(Collection entries)
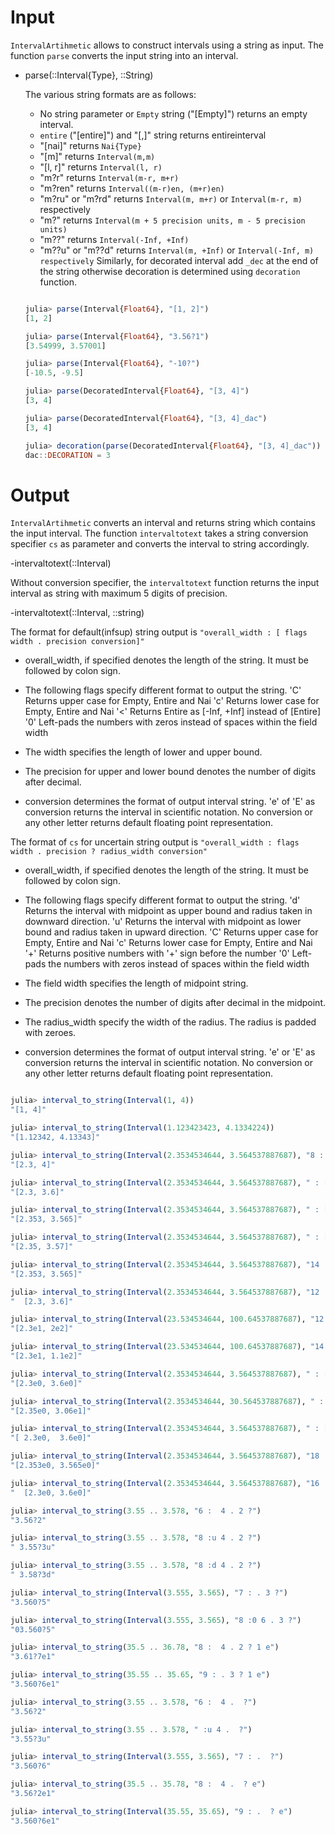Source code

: # Input

`IntervalArtihmetic` allows to construct intervals using a string as input. The function `parse` converts the input string into an interval.

- parse(::Interval{Type}, ::String)

  The various string formats are as follows:
  - No string parameter or `Empty` string ("[Empty]") returns an empty interval.
  - `entire` ("[entire]") and "[,]" string returns entireinterval
  - "[nai]" returns `Nai{Type}`
  - "[m]" returns `Interval(m,m)`
  - "[l, r]" returns `Interval(l, r)`
  - "m?r" returns `Interval(m-r, m+r)`
  - "m?ren" returns `Interval((m-r)en, (m+r)en)`
  - "m?ru" or "m?rd" returns `Interval(m, m+r)` or `Interval(m-r, m)` respectively
  - "m?" returns `Interval(m + 5 precision units, m - 5 precision units)`
  - "m??" returns `Interval(-Inf, +Inf)`
  - "m??u" or "m??d" returns `Interval(m, +Inf)` or `Interval(-Inf, m) respectively`
  Similarly, for decorated interval add `_dec` at the end of the string otherwise decoration is determined using `decoration` function.

  ```jl

  julia> parse(Interval{Float64}, "[1, 2]")
  [1, 2]

  julia> parse(Interval{Float64}, "3.56?1")
  [3.54999, 3.57001]

  julia> parse(Interval{Float64}, "-10?")
  [-10.5, -9.5]

  julia> parse(DecoratedInterval{Float64}, "[3, 4]")
  [3, 4]

  julia> parse(DecoratedInterval{Float64}, "[3, 4]_dac")
  [3, 4]

  julia> decoration(parse(DecoratedInterval{Float64}, "[3, 4]_dac"))
  dac::DECORATION = 3

  ```

# Output

`IntervalArtihmetic` converts an interval and returns string which contains the input interval. The function `intervaltotext` takes a string conversion specifier `cs` as parameter and converts the interval to string accordingly.

-intervaltotext(::Interval)

  Without conversion specifier, the `intervaltotext` function returns the input interval as string with maximum 5 digits of precision.

-intervaltotext(::Interval, ::string)

  The format for default(infsup) string output is
  `"overall_width : [ flags width . precision conversion]"`

  - overall_width, if specified denotes the length of the string. It must be followed by colon sign.
  - The following flags specify different format to output the string.
    'C'   Returns upper case for Empty, Entire and Nai
    'c'   Returns lower case for Empty, Entire and Nai
    '<'   Returns Entire as [-Inf, +Inf] instead of [Entire]
    '0'   Left-pads the numbers with zeros instead of spaces within the field width

  - The width specifies the length of lower and upper bound.
  - The precision for upper and lower bound denotes the number of digits after decimal.
  - conversion determines the format of output interval string. 'e' of 'E' as conversion returns the interval in scientific notation. No conversion or any other letter returns default floating point representation.

  The format of `cs` for uncertain string output is
  `"overall_width : flags width . precision ? radius_width conversion"`

  - overall_width, if specified denotes the length of the string. It must be followed by colon sign.
  - The following flags specify different format to output the string.
    'd'   Returns the interval with midpoint as upper bound and radius taken in downward direction.
    'u'   Returns the interval with midpoint as lower bound and radius taken in upward direction.
    'C'   Returns upper case for Empty, Entire and Nai
    'c'   Returns lower case for Empty, Entire and Nai
    '+'   Returns positive numbers with '+' sign before the number
    '0'   Left-pads the numbers with zeros instead of spaces within the field width

  - The field width specifies the length of midpoint string.
  - The precision denotes the number of digits after decimal in the midpoint.
  - The radius_width specify the width of the radius. The radius is padded with zeroes.
  - conversion determines the format of output interval string. 'e' or 'E' as conversion returns the interval in scientific notation. No conversion or any other letter returns default floating point representation.

```jl

julia> interval_to_string(Interval(1, 4))
"[1, 4]"

julia> interval_to_string(Interval(1.123423423, 4.1334224))
"[1.12342, 4.13343]"

julia> interval_to_string(Interval(2.3534534644, 3.564537887687), "8 : [c  .  ]")
"[2.3, 4]"

julia> interval_to_string(Interval(2.3534534644, 3.564537887687), " : [ 3 .  ]")
"[2.3, 3.6]"

julia> interval_to_string(Interval(2.3534534644, 3.564537887687), " : [ . 3 ]")
"[2.353, 3.565]"

julia> interval_to_string(Interval(2.3534534644, 3.564537887687), " : [ 4 . 2 ]")
"[2.35, 3.57]"

julia> interval_to_string(Interval(2.3534534644, 3.564537887687), "14 : [ . 3 ]")
"[2.353, 3.565]"

julia> interval_to_string(Interval(2.3534534644, 3.564537887687), "12 : [ 3 . 1]")
"  [2.3, 3.6]"

julia> interval_to_string(Interval(23.534534644, 100.64537887687), "12 : [ .  e]")
"[2.3e1, 2e2]"

julia> interval_to_string(Interval(23.534534644, 100.64537887687), "14 : [ .  e]")
"[2.3e1, 1.1e2]"

julia> interval_to_string(Interval(2.3534534644, 3.564537887687), " : [ 5 .  e]")
"[2.3e0, 3.6e0]"

julia> interval_to_string(Interval(2.3534534644, 30.564537887687), " : [ . 2 e]")
"[2.35e0, 3.06e1]"

julia> interval_to_string(Interval(2.3534534644, 3.564537887687), " : [ 6 . 1 e]")
"[ 2.3e0,  3.6e0]"

julia> interval_to_string(Interval(2.3534534644, 3.564537887687), "18 : [ . 3 e]")
"[2.353e0, 3.565e0]"

julia> interval_to_string(Interval(2.3534534644, 3.564537887687), "16 : [ 5 . 1 e]")
"  [2.3e0, 3.6e0]"

julia> interval_to_string(3.55 .. 3.578, "6 :  4 . 2 ?")
"3.56?2"

julia> interval_to_string(3.55 .. 3.578, "8 :u 4 . 2 ?")
" 3.55?3u"

julia> interval_to_string(3.55 .. 3.578, "8 :d 4 . 2 ?")
" 3.58?3d"

julia> interval_to_string(Interval(3.555, 3.565), "7 : . 3 ?")
"3.560?5"

julia> interval_to_string(Interval(3.555, 3.565), "8 :0 6 . 3 ?")
"03.560?5"

julia> interval_to_string(35.5 .. 36.78, "8 :  4 . 2 ? 1 e")
"3.61?7e1"

julia> interval_to_string(35.55 .. 35.65, "9 : . 3 ? 1 e")
"3.560?6e1"

julia> interval_to_string(3.55 .. 3.578, "6 :  4 .  ?")
"3.56?2"

julia> interval_to_string(3.55 .. 3.578, " :u 4 .  ?")
"3.55?3u"

julia> interval_to_string(Interval(3.555, 3.565), "7 : .  ?")
"3.560?6"

julia> interval_to_string(35.5 .. 35.78, "8 :  4 .  ? e")
"3.56?2e1"

julia> interval_to_string(Interval(35.55, 35.65), "9 : .  ? e")
"3.560?6e1"  

```
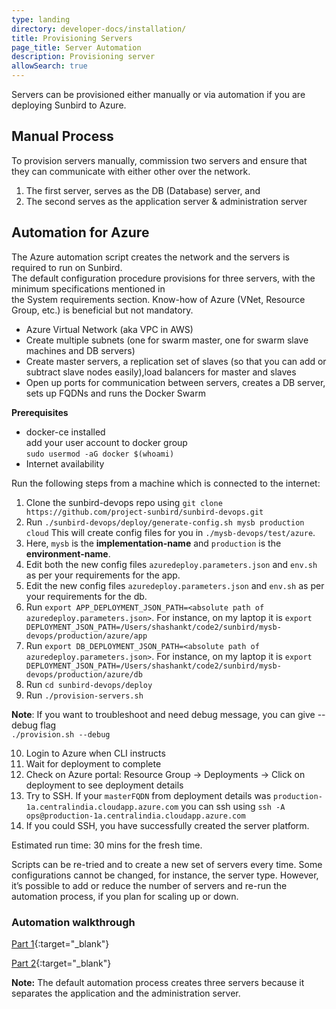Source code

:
 ```yaml
---
type: landing
directory: developer-docs/installation/
title: Provisioning Servers
page_title: Server Automation
description: Provisioning server
allowSearch: true
---
```


Servers can be provisioned either manually or via automation if you are deploying Sunbird to Azure.

## Manual Process

To provision servers manually, commission two servers and ensure that they can communicate with either other over the network. 

1. The first server, serves as the DB (Database) server, and 
1. The second serves as the application server & administration server

## Automation for Azure

The Azure automation script creates the network and the servers is required to run on Sunbird.  
The default configuration procedure provisions for three servers, with the minimum specifications mentioned in  
the System requirements section. Know-how of Azure (VNet, Resource Group, etc.) is beneficial but not mandatory.  

* Azure Virtual Network (aka VPC in AWS) 
* Create multiple subnets (one for swarm master, one for swarm slave machines and DB servers) 
* Create master servers, a replication set of slaves (so that you can add or subtract slave nodes easily),load balancers for master and slaves
* Open up ports for communication between servers, creates a DB server, sets up FQDNs and runs the Docker Swarm

**Prerequisites**  
- docker-ce installed  
add your user account to docker group  
`sudo usermod -aG docker $(whoami)`
- Internet availability
 
Run the following steps from a machine which is connected to the internet:

1. Clone the sunbird-devops repo using `git clone https://github.com/project-sunbird/sunbird-devops.git`
2. Run `./sunbird-devops/deploy/generate-config.sh mysb production cloud` This will create config files for you in `./mysb-devops/test/azure`. 
3. Here, `mysb` is the **implementation-name** and `production` is the **environment-name**.
4. Edit both the new config files `azuredeploy.parameters.json` and `env.sh` as per your requirements for the app.
5. Edit the new config files `azuredeploy.parameters.json` and `env.sh` as per your requirements for the db.
6. Run `export APP_DEPLOYMENT_JSON_PATH=<absolute path of azuredeploy.parameters.json>`. For instance, on my laptop it is `export DEPLOYMENT_JSON_PATH=/Users/shashankt/code2/sunbird/mysb-devops/production/azure/app`
7. Run `export DB_DEPLOYMENT_JSON_PATH=<absolute path of azuredeploy.parameters.json>`. For instance, on my laptop it is `export DEPLOYMENT_JSON_PATH=/Users/shashankt/code2/sunbird/mysb-devops/production/azure/db`
8. Run `cd sunbird-devops/deploy`
9. Run `./provision-servers.sh`

**Note**: If you want to troubleshoot and need debug message, you can give --debug flag  
`./provision.sh --debug`

10. Login to Azure when CLI instructs
11. Wait for deployment to complete
12.	Check on Azure portal: Resource Group -> Deployments -> Click on deployment to see deployment details
13. Try to SSH. If your `masterFQDN` from deployment details was `production-1a.centralindia.cloudapp.azure.com` you can ssh using `ssh -A ops@production-1a.centralindia.cloudapp.azure.com`
14. If you could SSH, you have successfully created the server platform.

Estimated run time: 30 mins for the fresh time. 

Scripts can be re-tried and to create a new set of servers every time. Some configurations cannot be changed, for instance, the server type. However, it’s possible to add or reduce the number of servers and re-run the automation process, if you plan for scaling up or down.

### Automation walkthrough

[Part 1](https://sunbirdpublic.blob.core.windows.net/installation/demo/demo-1.gif){:target="_blank"}

[Part 2](https://sunbirdpublic.blob.core.windows.net/installation/demo/demo-2.gif){:target="_blank"}

**Note:** The default automation process creates three servers because it separates the application and the administration server.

Task details: If a line in the data holds the word "precision", count it, then state the total alone.

Expected answer: 6